EXERCISE GOAL
Scan the entries for the word "username". Every line that has it should be copied.
### PROVIDED ENTRIES
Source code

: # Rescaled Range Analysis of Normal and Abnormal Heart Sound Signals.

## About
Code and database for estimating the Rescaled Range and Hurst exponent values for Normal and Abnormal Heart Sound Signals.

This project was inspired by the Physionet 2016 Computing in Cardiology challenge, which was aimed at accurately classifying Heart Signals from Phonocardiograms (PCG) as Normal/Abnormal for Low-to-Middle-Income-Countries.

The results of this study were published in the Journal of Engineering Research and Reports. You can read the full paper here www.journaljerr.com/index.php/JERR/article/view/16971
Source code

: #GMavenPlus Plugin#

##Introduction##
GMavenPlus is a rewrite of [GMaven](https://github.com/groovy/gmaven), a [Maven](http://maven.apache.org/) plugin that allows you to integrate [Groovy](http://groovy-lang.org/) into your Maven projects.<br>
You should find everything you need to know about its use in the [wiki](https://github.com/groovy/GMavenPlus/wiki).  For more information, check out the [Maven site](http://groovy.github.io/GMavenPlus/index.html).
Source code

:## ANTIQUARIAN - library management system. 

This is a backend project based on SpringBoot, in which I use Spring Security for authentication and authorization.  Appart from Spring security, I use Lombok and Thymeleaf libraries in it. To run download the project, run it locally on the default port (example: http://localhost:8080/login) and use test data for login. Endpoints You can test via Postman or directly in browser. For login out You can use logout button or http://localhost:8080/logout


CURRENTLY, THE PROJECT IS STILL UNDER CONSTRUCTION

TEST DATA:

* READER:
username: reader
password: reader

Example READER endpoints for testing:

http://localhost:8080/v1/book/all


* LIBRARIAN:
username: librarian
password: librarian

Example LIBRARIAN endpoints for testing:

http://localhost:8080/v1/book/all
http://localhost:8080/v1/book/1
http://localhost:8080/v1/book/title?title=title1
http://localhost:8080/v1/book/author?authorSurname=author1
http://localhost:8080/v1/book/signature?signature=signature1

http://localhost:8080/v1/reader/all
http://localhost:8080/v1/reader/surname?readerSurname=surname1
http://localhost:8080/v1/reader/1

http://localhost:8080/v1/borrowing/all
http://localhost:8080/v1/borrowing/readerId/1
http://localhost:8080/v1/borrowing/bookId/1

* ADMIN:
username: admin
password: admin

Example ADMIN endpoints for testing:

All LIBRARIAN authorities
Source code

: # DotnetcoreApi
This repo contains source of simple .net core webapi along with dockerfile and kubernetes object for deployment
######
RESPONSE FOR THIS EXERCISE
username: reader
username: librarian
username: admin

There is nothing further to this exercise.